Instructions to follow.
Look over the material for the string "libraries". Copy every line where it turns up.

Material shown.
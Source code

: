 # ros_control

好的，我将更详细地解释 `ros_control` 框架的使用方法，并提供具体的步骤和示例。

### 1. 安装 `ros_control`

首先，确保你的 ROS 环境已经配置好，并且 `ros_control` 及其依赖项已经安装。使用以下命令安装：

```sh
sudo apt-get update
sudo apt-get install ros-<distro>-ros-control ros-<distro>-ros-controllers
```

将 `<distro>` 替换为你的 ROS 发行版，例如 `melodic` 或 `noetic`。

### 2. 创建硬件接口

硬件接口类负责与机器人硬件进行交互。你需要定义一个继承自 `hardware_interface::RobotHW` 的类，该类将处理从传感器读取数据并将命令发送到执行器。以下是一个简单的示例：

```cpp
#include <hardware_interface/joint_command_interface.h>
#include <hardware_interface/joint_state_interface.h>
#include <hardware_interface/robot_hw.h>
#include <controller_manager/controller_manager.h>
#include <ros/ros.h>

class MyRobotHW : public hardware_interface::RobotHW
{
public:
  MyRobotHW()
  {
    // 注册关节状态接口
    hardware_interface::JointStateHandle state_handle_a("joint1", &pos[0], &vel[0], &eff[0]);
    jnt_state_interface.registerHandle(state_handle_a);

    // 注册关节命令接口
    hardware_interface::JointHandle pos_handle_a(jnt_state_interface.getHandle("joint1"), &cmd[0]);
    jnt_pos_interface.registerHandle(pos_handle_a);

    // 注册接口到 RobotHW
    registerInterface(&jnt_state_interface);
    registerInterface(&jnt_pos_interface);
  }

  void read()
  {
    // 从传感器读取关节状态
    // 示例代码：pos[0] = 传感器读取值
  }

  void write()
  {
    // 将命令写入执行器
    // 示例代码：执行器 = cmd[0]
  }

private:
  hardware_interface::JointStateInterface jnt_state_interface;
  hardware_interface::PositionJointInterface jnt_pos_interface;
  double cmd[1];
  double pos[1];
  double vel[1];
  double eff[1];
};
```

--

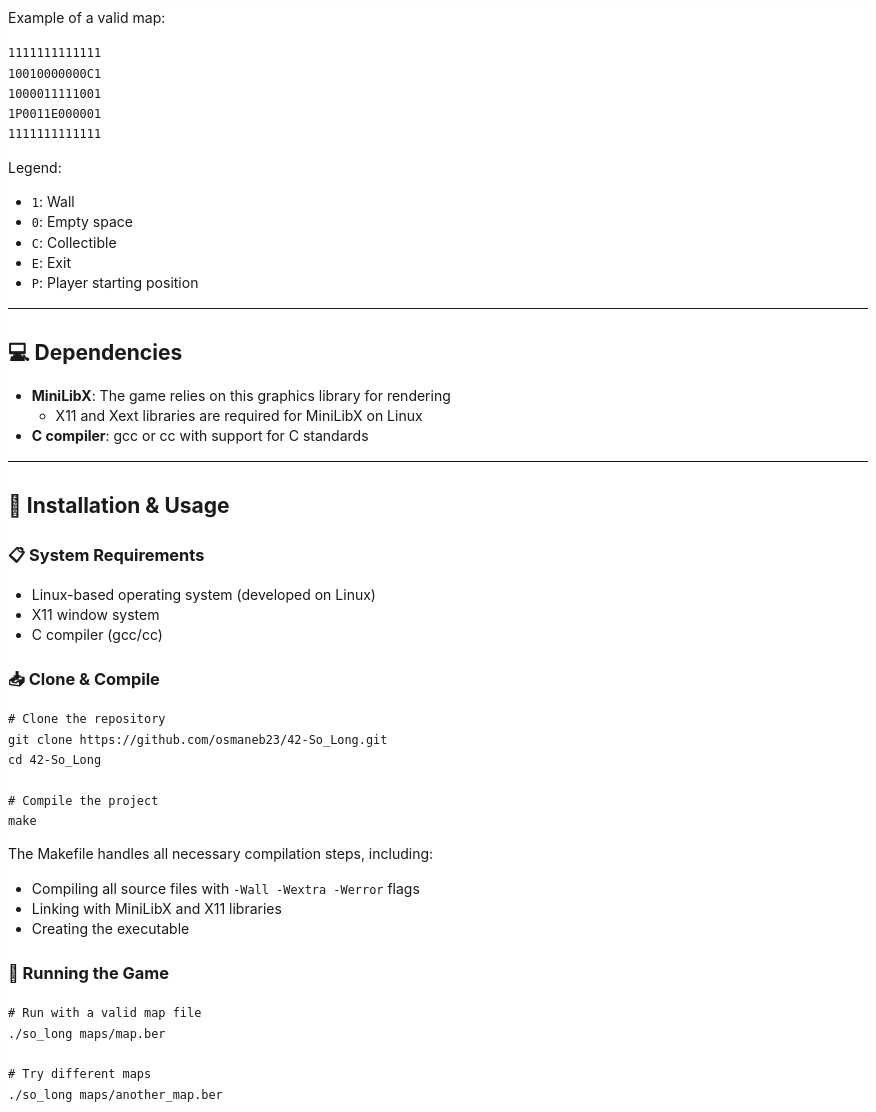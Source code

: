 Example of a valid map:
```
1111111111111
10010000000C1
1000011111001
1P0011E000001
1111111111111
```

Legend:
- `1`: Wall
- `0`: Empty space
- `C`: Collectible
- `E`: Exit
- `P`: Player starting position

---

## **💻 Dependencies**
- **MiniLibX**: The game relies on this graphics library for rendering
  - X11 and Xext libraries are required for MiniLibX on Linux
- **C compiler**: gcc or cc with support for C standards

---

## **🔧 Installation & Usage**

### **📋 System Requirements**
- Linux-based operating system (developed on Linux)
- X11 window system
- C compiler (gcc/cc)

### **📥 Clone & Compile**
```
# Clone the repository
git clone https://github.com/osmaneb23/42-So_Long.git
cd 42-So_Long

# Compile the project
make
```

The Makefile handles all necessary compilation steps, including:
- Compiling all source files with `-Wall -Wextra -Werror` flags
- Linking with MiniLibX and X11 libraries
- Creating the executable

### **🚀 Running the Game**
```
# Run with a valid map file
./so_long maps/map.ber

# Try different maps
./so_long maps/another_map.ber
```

* * *

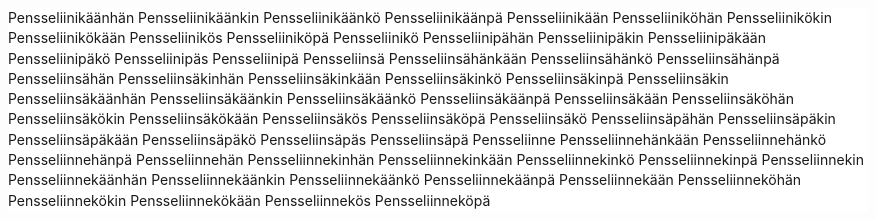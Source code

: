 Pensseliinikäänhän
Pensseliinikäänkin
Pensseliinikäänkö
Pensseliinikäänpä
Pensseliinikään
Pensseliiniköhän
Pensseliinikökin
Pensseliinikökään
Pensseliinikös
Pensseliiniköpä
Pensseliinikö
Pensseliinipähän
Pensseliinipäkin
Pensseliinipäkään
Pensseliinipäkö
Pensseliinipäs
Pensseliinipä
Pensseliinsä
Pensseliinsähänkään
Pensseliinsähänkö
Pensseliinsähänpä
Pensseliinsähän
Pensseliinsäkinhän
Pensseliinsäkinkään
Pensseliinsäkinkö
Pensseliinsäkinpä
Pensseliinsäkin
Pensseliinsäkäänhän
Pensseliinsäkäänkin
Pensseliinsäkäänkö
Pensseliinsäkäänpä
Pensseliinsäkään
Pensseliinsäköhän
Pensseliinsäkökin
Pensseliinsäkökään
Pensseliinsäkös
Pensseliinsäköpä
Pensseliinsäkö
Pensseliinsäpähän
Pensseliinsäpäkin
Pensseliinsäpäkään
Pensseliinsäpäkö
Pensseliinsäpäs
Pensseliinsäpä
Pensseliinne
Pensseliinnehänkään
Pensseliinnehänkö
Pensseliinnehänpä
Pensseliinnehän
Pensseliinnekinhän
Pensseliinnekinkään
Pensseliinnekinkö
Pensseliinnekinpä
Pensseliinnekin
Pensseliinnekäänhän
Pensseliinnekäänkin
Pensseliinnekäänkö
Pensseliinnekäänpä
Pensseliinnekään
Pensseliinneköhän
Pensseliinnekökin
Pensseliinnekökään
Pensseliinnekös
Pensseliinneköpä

Result.
  - X11 and Xext libraries are required for MiniLibX on Linux
- Linking with MiniLibX and X11 libraries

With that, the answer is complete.